American Icons – Junior Paper

Junior Paper – American Icons!

American Icons Topics List

Focus Questions: Is your topic an admirable American representative? To what extent is your topic an American icon?

Required: 1 or more book sources; 3 or more electronic sources. One of these sources must be a primary source.

Tip #1 Browse our amazing collection of books on American Icons!

Tip #2 Don’t just Google, Use the Google Services!

 

Use Google Images to find Quality Websites and Primary Sources. Also, look at the Domain Names and always put your search terms in quotes. 

Use Google News to find QUALITY Articles:

  1. First, do a regular Google search for your topic. Add keywords like  ‘icon’ or ‘iconic’.
  2. Then, click on the NEWS service tab, click on TOOLS, then change RECENT to ARCHIVES. This will give you articles from 50,000 News outlets around the world back to 2003.

Use Google Books (books.google.com) to search the contents of 30 million books instantly!

Tip # 3 If you DO do regular Google searches, go to SETTINGS and ADVANCED SEARCH and choose for your search terms to be “All in Title”

Tip #4 Dig Deep in your Research! Go BEYOND Google!

Fact: There are 130 trillion web pages searchable on Google, and 2 million articles published each day on the web! But, Google indexes only 16 percent of the surface Web and misses ALL of the Deep Web.  Source: www.popsci.com/dark-web-revealed

Do your Research in the Deep Web! We have over 90 databases! Search Academic Search Complete and Academic OneFile for Full-Text Magazine and Newspaper Articles. 
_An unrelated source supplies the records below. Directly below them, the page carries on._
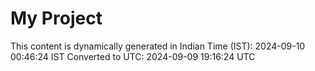 # My Project

This content is dynamically generated in Indian Time (IST): 2024-09-10 00:46:24 IST
Converted to UTC: 2024-09-09 19:16:24 UTC
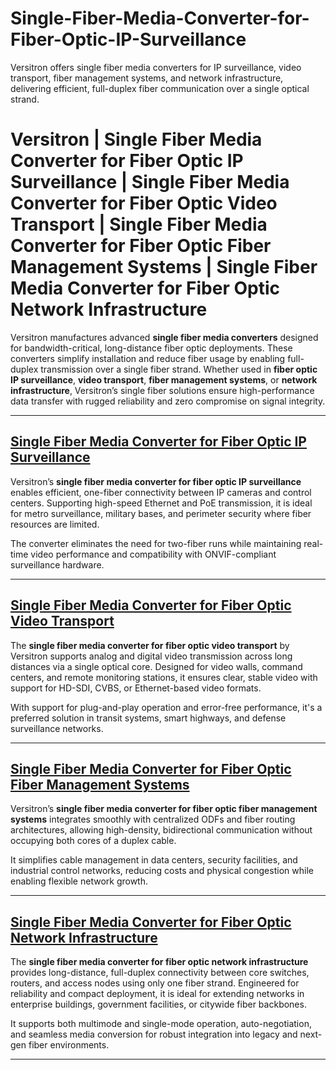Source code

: # Single-Fiber-Media-Converter-for-Fiber-Optic-IP-Surveillance
Versitron offers single fiber media converters for IP surveillance, video transport, fiber management systems, and network infrastructure, delivering efficient, full-duplex fiber communication over a single optical strand.
# Versitron | Single Fiber Media Converter for Fiber Optic IP Surveillance | Single Fiber Media Converter for Fiber Optic Video Transport | Single Fiber Media Converter for Fiber Optic Fiber Management Systems | Single Fiber Media Converter for Fiber Optic Network Infrastructure

Versitron manufactures advanced **single fiber media converters** designed for bandwidth-critical, long-distance fiber optic deployments. These converters simplify installation and reduce fiber usage by enabling full-duplex transmission over a single fiber strand. Whether used in **fiber optic IP surveillance**, **video transport**, **fiber management systems**, or **network infrastructure**, Versitron’s single fiber solutions ensure high-performance data transfer with rugged reliability and zero compromise on signal integrity.

---

## [Single Fiber Media Converter for Fiber Optic IP Surveillance](https://www.versitron.com/products/poe-gigabit-industrial-media-converter-1-rj45-ethernet-port-1-sfp-fiber-port)  
Versitron’s **single fiber media converter for fiber optic IP surveillance** enables efficient, one-fiber connectivity between IP cameras and control centers. Supporting high-speed Ethernet and PoE transmission, it is ideal for metro surveillance, military bases, and perimeter security where fiber resources are limited.

The converter eliminates the need for two-fiber runs while maintaining real-time video performance and compatibility with ONVIF-compliant surveillance hardware.

---

## [Single Fiber Media Converter for Fiber Optic Video Transport](https://www.versitron.com/products/m7274sb-100base-tx-to-100base-fx-media-converter)  
The **single fiber media converter for fiber optic video transport** by Versitron supports analog and digital video transmission across long distances via a single optical core. Designed for video walls, command centers, and remote monitoring stations, it ensures clear, stable video with support for HD-SDI, CVBS, or Ethernet-based video formats.

With support for plug-and-play operation and error-free performance, it's a preferred solution in transit systems, smart highways, and defense surveillance networks.

---

## [Single Fiber Media Converter for Fiber Optic Fiber Management Systems](https://www.versitron.com/products/m7275s-2sfba-10100tx100fx-single-fiber-media-converter-2)  
Versitron’s **single fiber media converter for fiber optic fiber management systems** integrates smoothly with centralized ODFs and fiber routing architectures, allowing high-density, bidirectional communication without occupying both cores of a duplex cable.

It simplifies cable management in data centers, security facilities, and industrial control networks, reducing costs and physical congestion while enabling flexible network growth.

---

## [Single Fiber Media Converter for Fiber Optic Network Infrastructure](https://www.versitron.com/products/mf7275-2sfa-industrial-media-converter-singlefiber-singlemode-st)  
The **single fiber media converter for fiber optic network infrastructure** provides long-distance, full-duplex connectivity between core switches, routers, and access nodes using only one fiber strand. Engineered for reliability and compact deployment, it is ideal for extending networks in enterprise buildings, government facilities, or citywide fiber backbones.

It supports both multimode and single-mode operation, auto-negotiation, and seamless media conversion for robust integration into legacy and next-gen fiber environments.

---
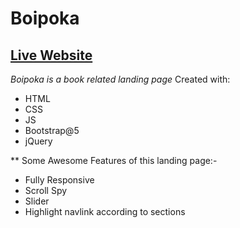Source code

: # Boipoka
## [Live Website](https://tanvirwebtech.github.io/boipoka/) 

*Boipoka is a book related landing page*
Created with:
- HTML
- CSS
- JS
- Bootstrap@5
- jQuery 

** Some Awesome Features of this landing page:- 
- Fully Responsive
- Scroll Spy
- Slider
- Highlight navlink according to sections
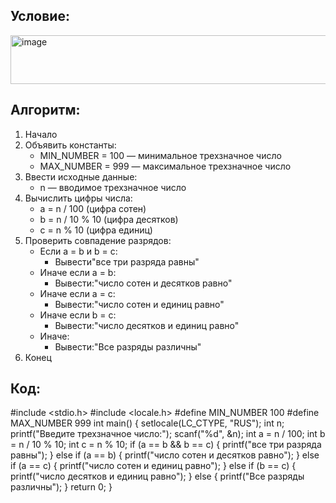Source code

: ## Условие:
<img width="805" height="78" alt="image" src="https://github.com/user-attachments/assets/1f21c6f3-cd68-4ffa-9c61-27d909aba313" />

## Алгоритм:
1. Начало
2. Объявить константы:
   - MIN_NUMBER = 100 — минимальное трехзначное число
   - MAX_NUMBER = 999 — максимальное трехзначное число
3. Ввести исходные данные:
   - n — вводимое трехзначное число
4. Вычислить цифры числа:
   - a = n / 100 (цифра сотен)
   - b = n / 10 % 10 (цифра десятков)
   - c = n % 10 (цифра единиц)
5. Проверить совпадение разрядов:
   - Если a = b и b = c:
     - Вывести"все три разряда равны"
   - Иначе если a = b:
     - Вывести:"число сотен и десятков равно"
   - Иначе если a = c:
     - Вывести:"число сотен и единиц равно"
   - Иначе если b = c:
     - Вывести:"число десятков и единиц равно"
   - Иначе:
     - Вывести:"Все разряды различны"
6. Конец

## Код:

#include <stdio.h>
#include <locale.h>
#define MIN_NUMBER 100
#define MAX_NUMBER 999
int main() {
    setlocale(LC_CTYPE, "RUS");
    int n;
    printf("Введите трехзначное число:");
    scanf("%d", &n);
    int a = n / 100;
    int b = n / 10 % 10;
    int c = n % 10;
    if (a == b && b == c) {
        printf("все три разряда равны");
    }
    else if (a == b) {
        printf("число сотен и десятков равно");
    }
    else if (a == c) {
        printf("число сотен и единиц равно");
    }
    else if (b == c) {
        printf("число десятков и единиц равно");
    }
    else {
        printf("Все разряды различны");
    }
    return 0;
}
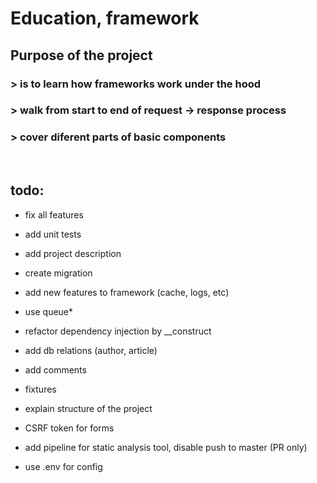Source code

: # Education, framework

## Purpose of the project
### > is to learn how frameworks work under the hood
### > walk from start to end of request -> response process
### > cover diferent parts of basic components

</br>

## todo:
- fix all features
- add unit tests
- add project description
- create migration
- add new features to framework (cache, logs, etc)
- use queue*
- refactor dependency injection by __construct

- add db relations (author, article)
- add comments
- fixtures
- explain structure of the project
- CSRF token for forms
- add pipeline for static analysis tool, disable push to master (PR only)
- use .env for config
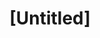 ---
pid: LLP510
title: "[Untitled]"
location_transcription: Independence Mall
zipcode: NJ08088
outside_phl: Vincentown NJ
neighborhood: 
age: '16'
age_range: 13-19
instagram: 
image_file_name: LLP_510.jpg
proposal_transcription: 
topic: History,Philadelphia
topic_summary: 0, 0
type: Other No Form
keywords_other: non-submission
credit: Meghan
image_labels: 
twitter: 
facebook: 
permalink: "/monuments/llp510/"
layout: item-page
---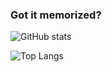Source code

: ### Got it memorized?

![GitHub stats](https://github-readme-stats.vercel.app/api?username=Axel358&count_private=true&show_icons=true)

![Top Langs](https://github-readme-stats.vercel.app/api/top-langs/?username=Axel358&langs_count=8&layout=compact)
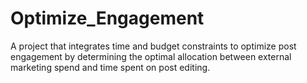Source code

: # Optimize_Engagement
A project that integrates time and budget constraints to optimize post engagement by determining the optimal allocation between external marketing spend and time spent on post editing.
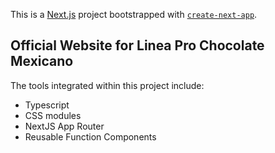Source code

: This is a [Next.js](https://nextjs.org/) project bootstrapped with [`create-next-app`](https://github.com/vercel/next.js/tree/canary/packages/create-next-app).

## Official Website for Linea Pro Chocolate Mexicano

The tools integrated within this project include:

- Typescript
- CSS modules
- NextJS App Router
- Reusable Function Components
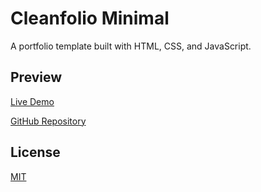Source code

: # Cleanfolio Minimal

A portfolio template built with HTML, CSS, and JavaScript.

## Preview

[Live Demo](https://my-portfolio-self-six-82.vercel.app/)

[GitHub Repository](https://github.com/Ramcharank12/My-Portfolio-)

## License

[MIT](https://choosealicense.com/licenses/mit/)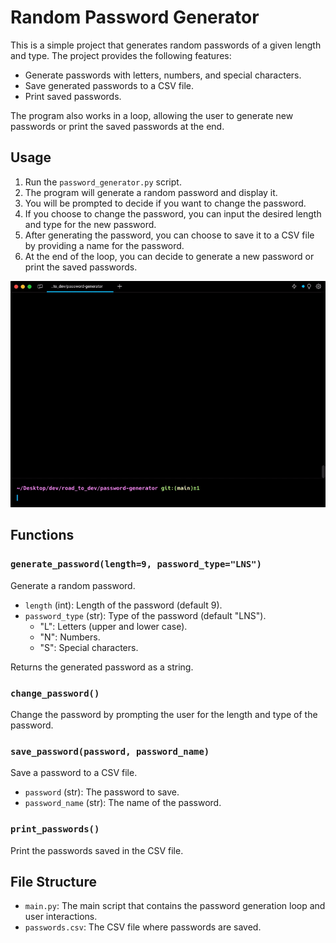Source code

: # Random Password Generator

This is a simple project that generates random passwords of a given length and type. The project provides the following features:

- Generate passwords with letters, numbers, and special characters.
- Save generated passwords to a CSV file.
- Print saved passwords.

The program also works in a loop, allowing the user to generate new passwords or print the saved passwords at the end.

## Usage

1. Run the `password_generator.py` script.
2. The program will generate a random password and display it.
3. You will be prompted to decide if you want to change the password.
4. If you choose to change the password, you can input the desired length and type for the new password.
5. After generating the password, you can choose to save it to a CSV file by providing a name for the password.
6. At the end of the loop, you can decide to generate a new password or print the saved passwords.

![Usage](password_generator.gif)

## Functions

### `generate_password(length=9, password_type="LNS")`

Generate a random password.

- `length` (int): Length of the password (default 9).
- `password_type` (str): Type of the password (default "LNS").
  - "L": Letters (upper and lower case).
  - "N": Numbers.
  - "S": Special characters.

Returns the generated password as a string.

### `change_password()`

Change the password by prompting the user for the length and type of the password.

### `save_password(password, password_name)`

Save a password to a CSV file.

- `password` (str): The password to save.
- `password_name` (str): The name of the password.

### `print_passwords()`

Print the passwords saved in the CSV file.

## File Structure

- `main.py`: The main script that contains the password generation loop and user interactions.
- `passwords.csv`: The CSV file where passwords are saved.
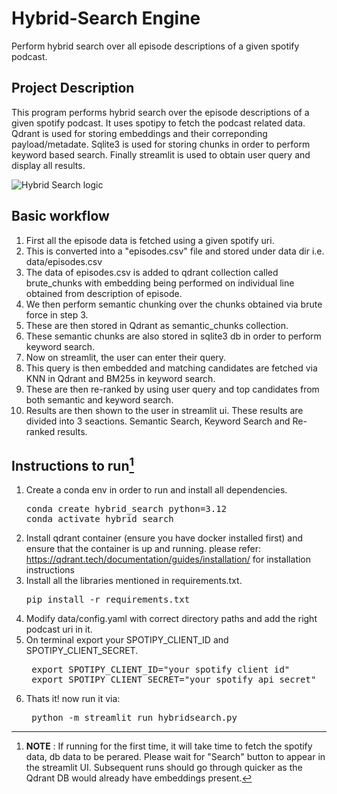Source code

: # Hybrid-Search Engine
Perform hybrid search over all episode descriptions of a given spotify podcast.

## Project Description
This program performs hybrid search over the episode descriptions of a given spotify podcast. 
It uses spotipy to fetch the podcast related data.
Qdrant is used for storing embeddings and their correponding payload/metadate.
Sqlite3 is used for storing chunks in order to perform keyword based search.
Finally streamlit is used to obtain user query and display all results.

![Hybrid Search logic](https://github.com/user-attachments/assets/235f017c-b1ee-4eb0-8ab7-1c28fe234ac5)

## Basic workflow
1. First all the episode data is fetched using a given spotify uri.
2. This is converted into a "episodes.csv" file and stored under data dir i.e. data/episodes.csv
3. The data of episodes.csv is added to qdrant collection called brute_chunks with embedding being performed on individual line obtained from description of episode.
4. We then perform semantic chunking over the chunks obtained via brute force in step 3.
5. These are then stored in Qdrant as semantic_chunks collection.
6. These semantic chunks are also stored in sqlite3 db in order to perform keyword search.
7. Now on streamlit, the user can enter their query.
8. This query is then embedded and matching candidates are fetched via KNN in Qdrant and BM25s in keyword search.
9. These are then re-ranked by using user query and top candidates from both semantic and keyword search.
10. Results are then shown to the user in streamlit ui. These results are divided into 3 seactions. Semantic Search, Keyword Search and Re-ranked results.

## Instructions to run[^1]
1. Create a conda env in order to run and install all dependencies.
   <pre>conda create hybrid_search python=3.12
   conda activate hybrid_search
2. Install qdrant container (ensure you have docker installed first) and ensure that the container is up and running.
   please refer: https://qdrant.tech/documentation/guides/installation/ for installation instructions
3. Install all the libraries mentioned in requirements.txt.
   <pre>pip install -r requirements.txt
4. Modify data/config.yaml with correct directory paths and add the right podcast uri in it.
5. On terminal export your SPOTIPY_CLIENT_ID and SPOTIPY_CLIENT_SECRET.
   <pre> export SPOTIPY_CLIENT_ID="your spotify client id"
    export SPOTIPY_CLIENT_SECRET="your spotify api secret"</pre>
7. Thats it! now run it via:
   <pre> python -m streamlit run hybridsearch.py</pre>
   
  [^1]: __**NOTE**__ : If running for the first time, it will take time to fetch the spotify data, db data to be perared. Please wait for "Search" button to appear in the streamlit UI. Subsequent runs should go through quicker as the Qdrant DB would already have embeddings present.
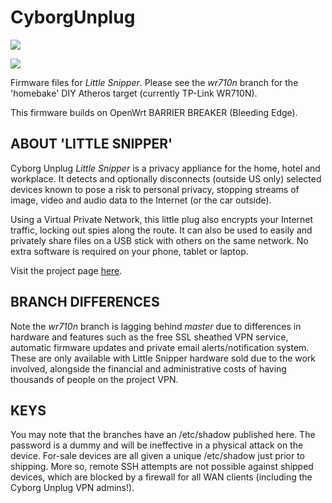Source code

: # CyborgUnplug

![](https://plugunplug.net/img/site-banner.jpg)

![](https://plugunplug.net/img/home_v2.jpg)

Firmware files for _Little Snipper_.  Please see the _wr710n_ branch for the 'homebake' DIY Atheros
target (currently TP-Link WR710N).

This firmware builds on OpenWrt BARRIER BREAKER (Bleeding Edge).

## ABOUT 'LITTLE SNIPPER'

Cyborg Unplug _Little Snipper_ is a privacy appliance for the home, hotel and workplace. It
detects and optionally disconnects (outside US only) selected devices known to
pose a risk to personal privacy, stopping streams of image, video and audio data
to the Internet (or the car outside).

Using a Virtual Private Network, this little plug also encrypts your Internet
traffic, locking out spies along the route. It can also be used to easily and
privately share files on a USB stick with others on the same network. No extra
software is required on your phone, tablet or laptop.

Visit the project page [here](http://plugunplug.net).

## BRANCH DIFFERENCES

Note the _wr710n_ branch is lagging behind _master_ due to differences in
hardware and features such as the free SSL sheathed VPN service, automatic
firmware updates and private email alerts/notification system. These are only
available with Little Snipper hardware sold due to the work involved, alongside
the financial and administrative costs of having thousands of people on the
project VPN.

## KEYS

You may note that the branches have an /etc/shadow published here. The password is a dummy and will be ineffective in a physical attack on the device. For-sale devices are all given a unique /etc/shadow just prior to shipping.
More so, remote SSH attempts are not possible against shipped devices, which are blocked by a firewall for all WAN clients (including the Cyborg Unplug VPN admins!).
Academic OneFile has over 98 million articles. Designed for colleges, Academic Search Complete is the world’s most complete database with millions of articles in over 8,500 full text journals on every academic subject from Astronomy to Zoology! 

Tip #5 Use ADVANCED SEARCH in the Databases and add Keywords.

Tip #6 Check out the database U.S. History in Context for great articles on your American Icons, as well as Primary Sources.

Tip #7: Go back in time and search for primary sources in the New York Times “Times Machine”.

Search the New York Times “Time Machine” back to 1851

The_New_York_Times_logo

(you’ll need to log in first on the upper right of site: username: mkirkpatrick@brunswick.k12.me.us password: dragons15)

Website Tips

Try different Keywords with your Searches: American Icon, Iconic, History, Symbol, Represents, etc.

Citing Sources

Citing your sources in MLA format is easy at CitationMachine or EasyBib!

New RULES for MLA 8th Edition can be found HERE.

How to cite a book from Google Books:

                     Burnett, William. The Golden Gate Bridge. New York: Scribner & Sons, 2016. Google Book Search. Web. 2 May 2019.